Generously offering various routes into its discourse, How to Sleep Faster is the digital sister series to Arcadia Missa’s print publication of the same name. Providing just as much depth of content as the previous editions, episode 3 operates on its own custom platform –an element of the ejournal which is reimaged for each individual online publication, transforming the same domain. For this project, a structure of responsive, pastel degrade grids extend outwards and downwards, revealing a collection of thoughtfully curated works which all connect to themes laid out in a rather magnificent editorial essay.
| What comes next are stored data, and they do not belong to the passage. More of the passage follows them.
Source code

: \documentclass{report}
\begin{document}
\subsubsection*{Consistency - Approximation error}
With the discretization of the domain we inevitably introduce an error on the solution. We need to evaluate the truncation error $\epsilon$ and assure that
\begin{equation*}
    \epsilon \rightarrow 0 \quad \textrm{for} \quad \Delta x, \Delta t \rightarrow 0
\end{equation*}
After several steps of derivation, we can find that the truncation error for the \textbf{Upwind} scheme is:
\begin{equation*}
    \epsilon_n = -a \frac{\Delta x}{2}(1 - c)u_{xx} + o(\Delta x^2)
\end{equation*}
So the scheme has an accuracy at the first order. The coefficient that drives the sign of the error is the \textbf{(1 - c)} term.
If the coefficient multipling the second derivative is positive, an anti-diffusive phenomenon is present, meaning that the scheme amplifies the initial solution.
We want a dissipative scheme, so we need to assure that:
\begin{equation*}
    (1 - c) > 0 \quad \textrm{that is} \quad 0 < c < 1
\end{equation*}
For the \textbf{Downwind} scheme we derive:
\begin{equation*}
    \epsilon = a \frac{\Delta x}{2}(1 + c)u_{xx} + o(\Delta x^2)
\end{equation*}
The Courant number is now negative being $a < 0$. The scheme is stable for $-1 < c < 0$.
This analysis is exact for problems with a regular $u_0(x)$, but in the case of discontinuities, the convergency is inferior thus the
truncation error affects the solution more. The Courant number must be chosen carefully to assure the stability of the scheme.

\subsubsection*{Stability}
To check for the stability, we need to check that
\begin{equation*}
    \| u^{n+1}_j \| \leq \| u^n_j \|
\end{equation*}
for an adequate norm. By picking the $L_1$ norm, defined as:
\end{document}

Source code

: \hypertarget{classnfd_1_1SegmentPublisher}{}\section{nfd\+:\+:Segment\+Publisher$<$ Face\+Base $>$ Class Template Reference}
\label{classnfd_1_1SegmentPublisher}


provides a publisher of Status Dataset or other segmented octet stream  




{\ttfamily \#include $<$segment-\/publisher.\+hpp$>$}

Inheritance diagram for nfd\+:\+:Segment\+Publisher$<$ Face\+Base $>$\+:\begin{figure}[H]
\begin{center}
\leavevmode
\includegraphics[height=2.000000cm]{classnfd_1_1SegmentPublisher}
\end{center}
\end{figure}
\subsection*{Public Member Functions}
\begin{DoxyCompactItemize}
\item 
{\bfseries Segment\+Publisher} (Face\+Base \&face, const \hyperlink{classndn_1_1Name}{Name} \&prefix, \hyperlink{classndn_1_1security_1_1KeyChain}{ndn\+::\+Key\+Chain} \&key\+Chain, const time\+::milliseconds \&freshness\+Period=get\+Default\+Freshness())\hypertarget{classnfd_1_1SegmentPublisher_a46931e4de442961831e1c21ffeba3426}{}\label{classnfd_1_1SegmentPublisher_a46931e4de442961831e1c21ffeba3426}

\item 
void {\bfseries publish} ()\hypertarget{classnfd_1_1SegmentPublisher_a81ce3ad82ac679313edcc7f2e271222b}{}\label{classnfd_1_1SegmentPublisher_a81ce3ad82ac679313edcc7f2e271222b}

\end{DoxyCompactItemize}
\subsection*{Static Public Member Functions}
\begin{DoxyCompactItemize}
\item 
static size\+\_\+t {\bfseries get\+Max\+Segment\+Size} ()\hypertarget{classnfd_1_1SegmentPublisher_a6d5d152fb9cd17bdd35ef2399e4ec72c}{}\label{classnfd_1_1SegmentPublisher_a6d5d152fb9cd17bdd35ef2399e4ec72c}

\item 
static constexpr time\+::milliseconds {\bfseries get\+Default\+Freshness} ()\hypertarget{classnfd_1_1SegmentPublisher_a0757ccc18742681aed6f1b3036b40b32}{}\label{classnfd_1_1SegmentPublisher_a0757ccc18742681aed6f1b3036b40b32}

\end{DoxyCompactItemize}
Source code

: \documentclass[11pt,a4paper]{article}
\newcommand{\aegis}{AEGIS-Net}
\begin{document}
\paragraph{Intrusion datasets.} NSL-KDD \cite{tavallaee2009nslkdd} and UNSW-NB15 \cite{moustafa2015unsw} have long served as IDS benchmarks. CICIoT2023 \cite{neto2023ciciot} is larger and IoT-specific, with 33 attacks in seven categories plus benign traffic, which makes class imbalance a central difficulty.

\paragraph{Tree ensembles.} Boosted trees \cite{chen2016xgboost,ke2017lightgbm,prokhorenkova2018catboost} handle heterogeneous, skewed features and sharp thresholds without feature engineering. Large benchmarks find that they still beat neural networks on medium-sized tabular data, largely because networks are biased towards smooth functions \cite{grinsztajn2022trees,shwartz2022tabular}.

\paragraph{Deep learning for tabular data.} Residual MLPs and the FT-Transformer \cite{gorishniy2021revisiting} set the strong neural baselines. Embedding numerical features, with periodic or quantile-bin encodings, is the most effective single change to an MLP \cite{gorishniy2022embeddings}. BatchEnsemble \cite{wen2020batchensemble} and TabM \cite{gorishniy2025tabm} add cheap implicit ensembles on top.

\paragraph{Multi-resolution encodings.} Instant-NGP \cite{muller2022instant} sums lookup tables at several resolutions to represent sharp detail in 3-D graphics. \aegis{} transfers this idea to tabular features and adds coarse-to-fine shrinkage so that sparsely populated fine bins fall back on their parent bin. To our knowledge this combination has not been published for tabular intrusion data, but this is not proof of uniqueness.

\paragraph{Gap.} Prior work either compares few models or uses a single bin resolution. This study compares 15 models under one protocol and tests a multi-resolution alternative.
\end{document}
Such an assemblage of content gives the online project the feel of a space rather than a browser page: an exhibition rather than a publication. It encourages exploration.

This is all carefully considered, of course –and the particular presentation of How to Sleep Faster only initiates the allusion of what this impressive (and ambitious) collection of work investigates: digital systems and context. As an exhibition, involved pieces relate to each other, and particular themes accumulate throughout the duration of the viewer’s involvement. A moment in Daniel Rourke’s interview with Dora Budor picks up on this interpretational process: Budor’s work ‘New Lavoro’, which culminated in the hosting of a competition for artists in the style of a reality TV show (at Venice Biennale), illustrates artistic labour as a system, in which different parts of a project make themselves and contribute to each other. Challenging systems in this way echoes the video work of Andrew Norman Wilson who questions responses to capitalist imagery and expectation in ‘Confused Foreigner at McDonalds Hoog Catharijne’. The journalistic approach to his practice, aiming to promote an awareness of contemporary subjective systems, also confronts Marxist (and Capitalist) ideologies –as an invitation to figure out some solutions. It’s recognised by Ben Clarke in his essay ‘DC Cinema’ as a particularly appropriate medium: the economy of moving or digital images recognises the system of cinema image distribution, as well as the transaction of profit.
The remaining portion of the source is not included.